__Task description__. The output has to be the full set of records, reproduced exactly, minus any picture.

*** Input Section Begins ***

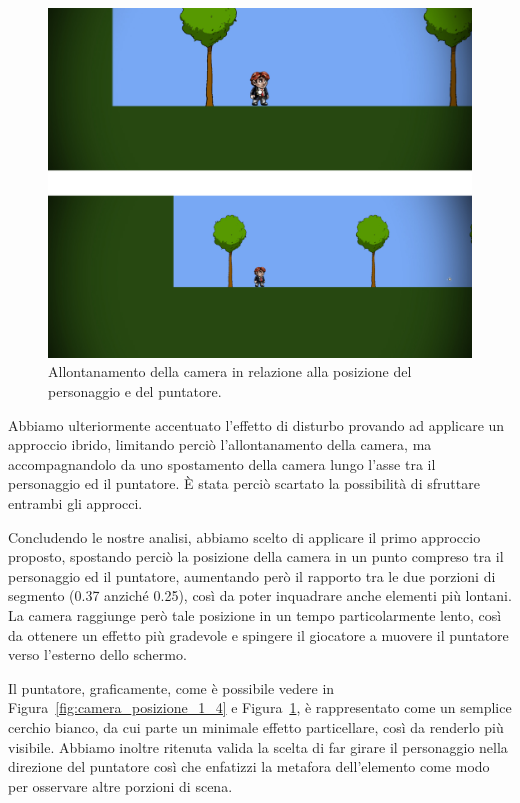 \begin{figure}%
	\centering
	\includegraphics[width= 0.85\columnwidth]{images/gameDesign/16.jpg}
	\caption{Allontanamento della camera in relazione alla posizione del personaggio e del puntatore.}
	\label{fig:camera_allontanamento}
\end{figure}

Abbiamo ulteriormente accentuato l’effetto di disturbo provando ad applicare un approccio ibrido, limitando perciò l’allontanamento della camera, ma accompagnandolo da uno spostamento della camera lungo l’asse tra il personaggio ed il puntatore. È stata perciò scartato la possibilità di sfruttare entrambi gli approcci.

Concludendo le nostre analisi, abbiamo scelto di applicare il primo approccio proposto, spostando perciò la posizione della camera in un punto compreso tra il personaggio ed il puntatore, aumentando però il rapporto tra le due porzioni di segmento (0.37 anziché 0.25), così da poter inquadrare anche elementi più lontani. La camera raggiunge però tale posizione in un tempo particolarmente lento, così da ottenere un effetto più gradevole e spingere il giocatore a muovere il puntatore verso l’esterno dello schermo.

Il puntatore, graficamente, come è possibile vedere in Figura~\ref{fig:camera_posizione_1_4} e Figura~\ref{fig:camera_allontanamento}, è rappresentato come un semplice cerchio bianco, da cui parte un minimale effetto particellare, così da renderlo più visibile.
Abbiamo inoltre ritenuta valida la scelta di far girare il personaggio nella direzione del puntatore così che enfatizzi la metafora dell’elemento come modo per osservare altre porzioni di scena.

*** Input Section Ends ***

__Exercise response__.
 \begin{figure}%
	\centering
	\includegraphics[width= 0.85\columnwidth]{images/gameDesign/16.jpg}
	\caption{Allontanamento della camera in relazione alla posizione del personaggio e del puntatore.}
	\label{fig:camera_allontanamento}
\end{figure}

Abbiamo ulteriormente accentuato l’effetto di disturbo provando ad applicare un approccio ibrido, limitando perciò l’allontanamento della camera, ma accompagnandolo da uno spostamento della camera lungo l’asse tra il personaggio ed il puntatore. È stata perciò scartato la possibilità di sfruttare entrambi gli approcci.

Concludendo le nostre analisi, abbiamo scelto di applicare il primo approccio proposto, spostando perciò la posizione della camera in un punto compreso tra il personaggio ed il puntatore, aumentando però il rapporto tra le due porzioni di segmento (0.37 anziché 0.25), così da poter inquadrare anche elementi più lontani. La camera raggiunge però tale posizione in un tempo particolarmente lento, così da ottenere un effetto più gradevole e spingere il giocatore a muovere il puntatore verso l’esterno dello schermo.

Il puntatore, graficamente, come è possibile vedere in Figura~\ref{fig:camera_posizione_1_4} e Figura~\ref{fig:camera_allontanamento}, è rappresentato come un semplice cerchio bianco, da cui parte un minimale effetto particellare, così da renderlo più visibile.
Abbiamo inoltre ritenuta valida la scelta di far girare il personaggio nella direzione del puntatore così che enfatizzi la metafora dell’elemento come modo per osservare altre porzioni di scena.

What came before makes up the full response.